Here’s my model for understanding the builders:
When supply is 4.3 months and below, this is an excellent market for builders.
When supply is 4.4-6.4 months, this is just an OK market for builders. They will build as long as new home sales are growing.
When supply is over 6.5 months, the builders will pause construction.
Breakdown of supply data
When discussing the monthly supply of new homes, we never mix that with the existing inventory unless we’re talking about homes completed and available for sale. Since most of the supply is under construction, that supply doesn’t equal an actual home you can buy and move into today.
Also, we have had abnormal levels of homes under construction; a record-high level of dwellings have not even been started yet. So, it’s not shocking that permits aren’t being issued with the downtrend in new home sales and more inventory in the pipeline. The builders need confidence that they can sell these homes when ready.
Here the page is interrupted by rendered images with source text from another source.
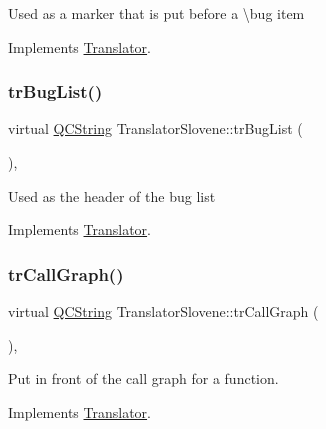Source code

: Used as a marker that is put before a \textbackslash{}bug item 

Implements \mbox{\hyperlink{class_translator}{Translator}}.

\mbox{\label{class_translator_slovene_a9da501f9e0330e1d0c25eac47750da3b}} 
\subsubsection{\texorpdfstring{trBugList()}{trBugList()}}
{\footnotesize\ttfamily virtual \mbox{\hyperlink{class_q_c_string}{Q\+C\+String}} Translator\+Slovene\+::tr\+Bug\+List (\begin{DoxyParamCaption}{ }\end{DoxyParamCaption})\hspace{0.3cm}{\ttfamily [inline]}, {\ttfamily [virtual]}}

Used as the header of the bug list 

Implements \mbox{\hyperlink{class_translator}{Translator}}.

\mbox{\label{class_translator_slovene_a2ac7bc314de13a71dca04b10af9ebc75}} 
\subsubsection{\texorpdfstring{trCallGraph()}{trCallGraph()}}
{\footnotesize\ttfamily virtual \mbox{\hyperlink{class_q_c_string}{Q\+C\+String}} Translator\+Slovene\+::tr\+Call\+Graph (\begin{DoxyParamCaption}{ }\end{DoxyParamCaption})\hspace{0.3cm}{\ttfamily [inline]}, {\ttfamily [virtual]}}

Put in front of the call graph for a function. 

Implements \mbox{\hyperlink{class_translator}{Translator}}.

\mbox{\label{class_translator_slovene_aca83a7ce98fb83820789fd863622a564}} 
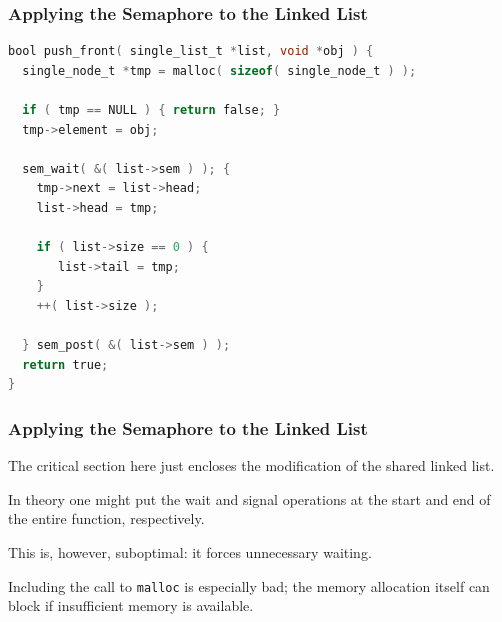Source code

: \begin{frame}[fragile]
	\frametitle{Applying the Semaphore to the Linked List}

	\begin{lstlisting}[language=C]
bool push_front( single_list_t *list, void *obj ) {
  single_node_t *tmp = malloc( sizeof( single_node_t ) );
  
  if ( tmp == NULL ) { return false; }  
  tmp->element = obj;

  sem_wait( &( list->sem ) ); {  
    tmp->next = list->head;
    list->head = tmp;

    if ( list->size == 0 ) {
       list->tail = tmp;
    }
    ++( list->size );
  
  } sem_post( &( list->sem ) );
  return true;
}
\end{lstlisting}


\end{frame}

\begin{frame}
	\frametitle{Applying the Semaphore to the Linked List}

	The critical section here just encloses the modification of the shared linked list.

	In theory one might put the wait and signal operations at the start and end of the entire function, respectively.

	This is, however, suboptimal: it forces unnecessary waiting.

	Including the call to \texttt{malloc} is especially bad; the memory allocation itself can block if insufficient memory is available.

\end{frame}



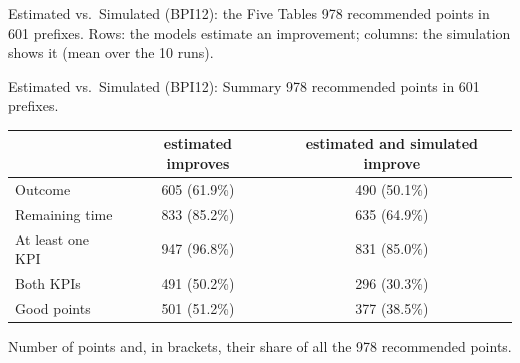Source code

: \documentclass[aspectratio=169]{beamer} %
\begin{document}
\begin{frame}{Estimated vs.\ Simulated (BPI12): the Five Tables}
  \footnotesize
  978 recommended points in 601 prefixes. Rows: the models estimate an improvement; columns: the
  simulation shows it (mean over the 10 runs).
  \par\vspace{0.3cm}\noindent
  \hfill
  \hfill
  \par\vspace{0.5cm}\noindent\hspace*{\fill}%
  \hspace{0.08\textwidth}%
  \hspace*{\fill}
\end{frame}

\begin{frame}{Estimated vs.\ Simulated (BPI12): Summary}
  \footnotesize\setlength{\aboverulesep}{0pt}\setlength{\belowrulesep}{1pt}
  978 recommended points in 601 prefixes.
  \begin{center}\setlength{\tabcolsep}{6pt}
  \begin{tabular}{lcc}
    \toprule
     & estimated improves & estimated and simulated improve \\
    \midrule
    Outcome & 605 (61.9\%) & 490 (50.1\%) \\
    Remaining time & 833 (85.2\%) & 635 (64.9\%) \\
    At least one KPI & 947 (96.8\%) & 831 (85.0\%) \\
    Both KPIs & 491 (50.2\%) & 296 (30.3\%) \\
    Good points & 501 (51.2\%) & 377 (38.5\%) \\
    \bottomrule
  \end{tabular}
  \end{center}
  {\scriptsize Number of points and, in brackets, their share of all the 978 recommended points.}
\end{frame}
\end{document}
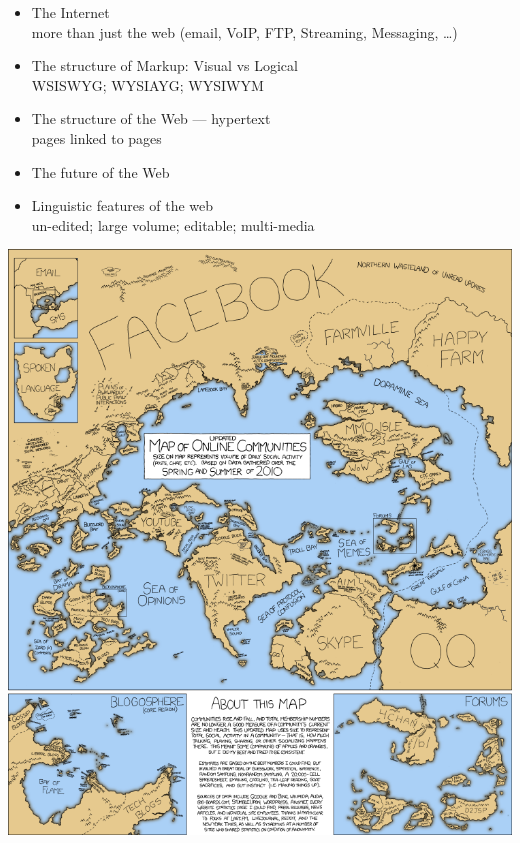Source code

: \documentclass[a4paper,landscape,headrule,footrule,xetex]{foils}
\begin{document}


\maketitle




\begin{itemize}
\item The Internet
   \\ more than just the web (email, VoIP, FTP, Streaming, Messaging, \ldots)
\item The structure of Markup: Visual vs Logical
  \\ WSISWYG; WYSIAYG; WYSIWYM
\item The structure of the Web --- hypertext
\\ pages linked to pages
\item The future of the Web
\item Linguistic features of the web
 \\ un-edited; large volume; editable; multi-media
\end{itemize}


\begin{center}
  \includegraphics[height=\textheight]{../pics/online_communities_2}
\end{center}
\end{document}
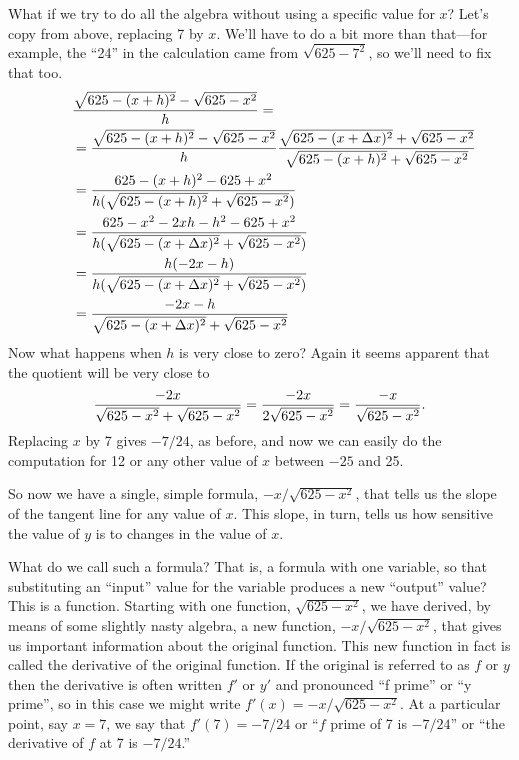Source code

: What if we try to do all the algebra without using a specific
value for $x$? Let's copy from above, replacing 7 by  $x$. We'll have
to do a bit more than that---for example, 
the ``24'' in the calculation came from 
$\sqrt{625-7^2}$, so we'll need to fix that too.
\begin{align*}
&{\sqrt{625-(x+ h)^2} - \sqrt{625-x^2}\over  h}= \\
\qquad&={\sqrt{625-(x+ h)^2} - \sqrt{625-x^2}\over  h}{\sqrt{625-(x+\Delta
    x)^2}+\sqrt{625-x^2}\over \sqrt{625-(x+ h)^2}+\sqrt{625-x^2}} \\
&={625-(x+ h)^2-625+x^2\over  h(\sqrt{625-(x+ h)^2}+\sqrt{625-x^2})} \\
&={625-x^2-2x h- h^2-625+x^2\over   h(\sqrt{625-(x+\Delta
    x)^2}+\sqrt{625-x^2})} \\
&={ h(-2x- h)\over  h(\sqrt{625-(x+\Delta
    x)^2}+\sqrt{625-x^2})} \\
&= {-2x- h\over\sqrt{625-(x+\Delta
    x)^2}+\sqrt{625-x^2}} \\
\end{align*}
Now what happens when $h$ is very close to zero? Again it seems
apparent that the quotient will be very close to
$${-2x\over \sqrt{625-x^2}+\sqrt{625-x^2}}
={-2x\over 2\sqrt{625-x^2}}={-x\over \sqrt{625-x^2}}.
$$
Replacing $x$ by 7 gives $-7/24$, as before, and now we can easily do
the computation for 12  or any other value of
$x$ between $-25$ and 25.

So now we have a single, simple formula, ${-x/ \sqrt{625-x^2}}$,
that tells us the slope of the tangent line for any value of
$x$. This slope, in turn, tells us how sensitive the value of $y$ is
to changes in the value of $x$. 

What do we call such a formula? That is, a formula with one variable,
so that substituting an ``input'' value for the variable produces a
new ``output'' value? This is a function. Starting with one function,
$\sqrt{625-x^2}$, we have derived, by means of some slightly nasty
algebra, a new function, ${-x/ \sqrt{625-x^2}}$, that gives us
important information about the original function. This new function
in fact is called the {\dfont derivative} of the
original function. If the original is referred to as $f$ or $y$ then
the derivative is often written $f'$ or $y'$ and pronounced ``f
prime'' or ``y prime'', so in this case we might write $f'(x)=-x/
\sqrt{625-x^2}$. At a particular point, say $x=7$, we say that
$f'(7)=-7/24$ or ``$f$ prime of 7 is $-7/24$'' or ``the derivative of
$f$ at 7 is $-7/24$.''

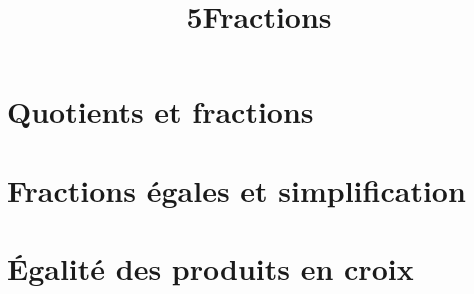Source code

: \documentclass[12pt,a4paper]{article}
\date{}
\title{\textcircled{{\normalsize{5}}}Fractions}
\begin{document}
	\maketitle








\section{Quotients et fractions}



%
%

\section{Fractions égales et simplification}



\section{\'Egalité des produits en croix}


%

%
\end{document}

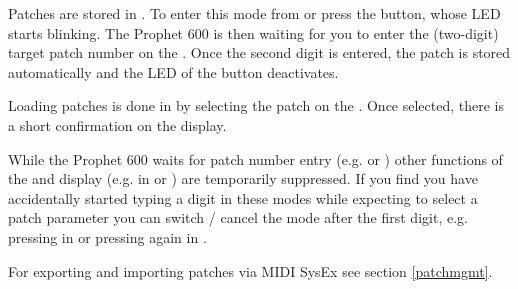 Patches are stored in \storagemode. To enter this mode from \presetmode or \livemode press the \record button, whose LED starts blinking. The Prophet 600 is then waiting for you to enter the (two-digit) target patch number on the \termnumberpad. Once the second digit is entered, the patch is stored automatically and the LED of the \record button deactivates. 

Loading patches is done in \presetpatch by selecting the patch on the \termnumberpad. Once selected, there is a short confirmation on the display.

While the Prophet 600 waits for patch number entry (e.g. \storagemode or \presetpatch) other functions of the \termnumberpad and display (e.g. in \presetpanel or \livemode) are temporarily suppressed. If you find you have accidentally started typing a digit in these modes while expecting to select a patch parameter you can switch / cancel the mode after the first digit, e.g. pressing \totape in \presetpatch or pressing \record again in \storagemode.

For exporting and importing patches via MIDI SysEx see section \ref{patchmgmt}.
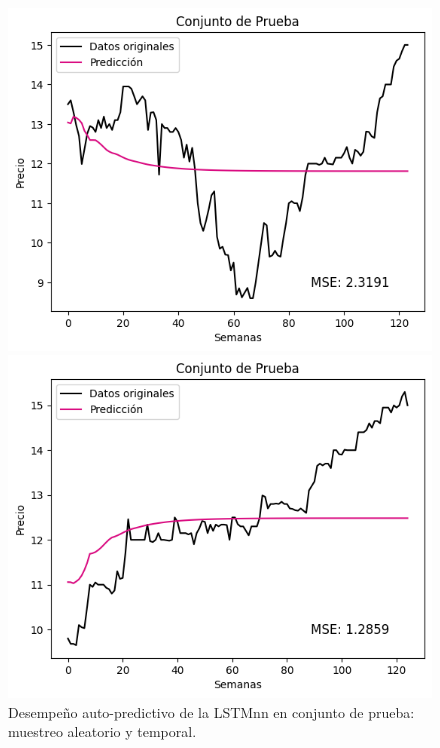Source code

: \begin{figure}[H]
    \begin{minipage}{0.5\textwidth}
        \centering
        \includegraphics[width=\linewidth]{Figuras/proceso_de_entrenamiento/grafs_c_prueba/muestreo_aleatorio/LSTM/auto_predictiva/LSTM_v2.png}
    \end{minipage}
    \begin{minipage}{0.5\textwidth}
        \centering
        \includegraphics[width=\linewidth]{Figuras/proceso_de_entrenamiento/grafs_c_prueba/LSTM/auto_predictiva/LSTM_v2.png}
    \end{minipage}
    \caption{Desempeño auto-predictivo de la LSTMnn en conjunto de prueba: muestreo aleatorio y temporal.} 
    \label{fig:c_prueba_LSTM_autopred_v2}
\end{figure}


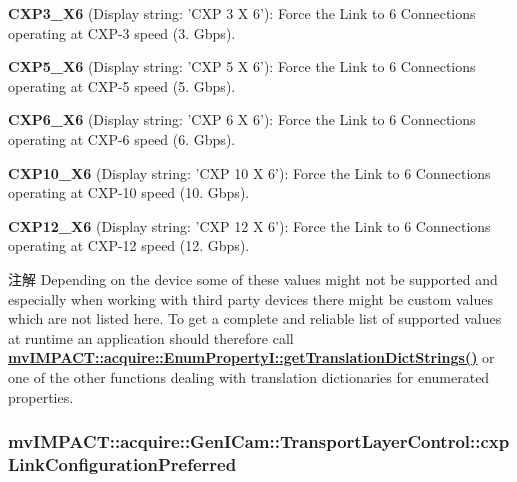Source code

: \begin{DoxyItemize}
\item {\bfseries C\+X\+P3\+\_\+\+X6} (Display string\+: 'C\+X\+P 3 X 6')\+: Force the Link to 6 Connections operating at C\+X\+P-\/3 speed (3. Gbps).
\item {\bfseries C\+X\+P5\+\_\+\+X6} (Display string\+: 'C\+X\+P 5 X 6')\+: Force the Link to 6 Connections operating at C\+X\+P-\/5 speed (5. Gbps).
\item {\bfseries C\+X\+P6\+\_\+\+X6} (Display string\+: 'C\+X\+P 6 X 6')\+: Force the Link to 6 Connections operating at C\+X\+P-\/6 speed (6. Gbps).
\item {\bfseries C\+X\+P10\+\_\+\+X6} (Display string\+: 'C\+X\+P 10 X 6')\+: Force the Link to 6 Connections operating at C\+X\+P-\/10 speed (10. Gbps).
\item {\bfseries C\+X\+P12\+\_\+\+X6} (Display string\+: 'C\+X\+P 12 X 6')\+: Force the Link to 6 Connections operating at C\+X\+P-\/12 speed (12. Gbps).
\end{DoxyItemize}

\begin{DoxyNote}{注解}
Depending on the device some of these values might not be supported and especially when working with third party devices there might be custom values which are not listed here. To get a complete and reliable list of supported values at runtime an application should therefore call {\bfseries \hyperlink{classmv_i_m_p_a_c_t_1_1acquire_1_1_enum_property_i_a0ba6ccbf5ee69784d5d0b537924d26b6}{mv\+I\+M\+P\+A\+C\+T\+::acquire\+::\+Enum\+Property\+I\+::get\+Translation\+Dict\+Strings()}} or one of the other functions dealing with translation dictionaries for enumerated properties. 
\end{DoxyNote}
\hypertarget{classmv_i_m_p_a_c_t_1_1acquire_1_1_gen_i_cam_1_1_transport_layer_control_a54781c674406391ae8be27a26e528591}{
\subsubsection[{cxp\+Link\+Configuration\+Preferred}]{ mv\+I\+M\+P\+A\+C\+T\+::acquire\+::\+Gen\+I\+Cam\+::\+Transport\+Layer\+Control\+::cxp\+Link\+Configuration\+Preferred}}\label{classmv_i_m_p_a_c_t_1_1acquire_1_1_gen_i_cam_1_1_transport_layer_control_a54781c674406391ae8be27a26e528591}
Remember that not all builders are the same; many smaller builders don’t have the luxury of paying down mortgage rates for their buyers. Here’s the breakdown of supply:
102K completed homes for sale = 2.0 months
274K homes under construction = 5.3 months
100K homes not started yet = 1.9 months
Today’s new home sales report isn’t a surprise, but it isn’t the most positive news. If this trend continues and single-family permits keep falling, construction workers will be at a higher risk of layoffs once building is complete on single-family and 5-unit construction. New home sales aren’t collapsing,and we aren’t seeing a major escalation in cancellation rates. However, unless mortgage rates fall, it will become more and more of an issue.
The one positive spin today is that new home sales are historically low and aren’t working from an elevated level like the peak we saw in 2005. At that point, sales were running at 1.4 million, so this situation can be managed better in this cycle than that one. However, not all builders have significant profit margins, and smaller builders have been showing more concern lately.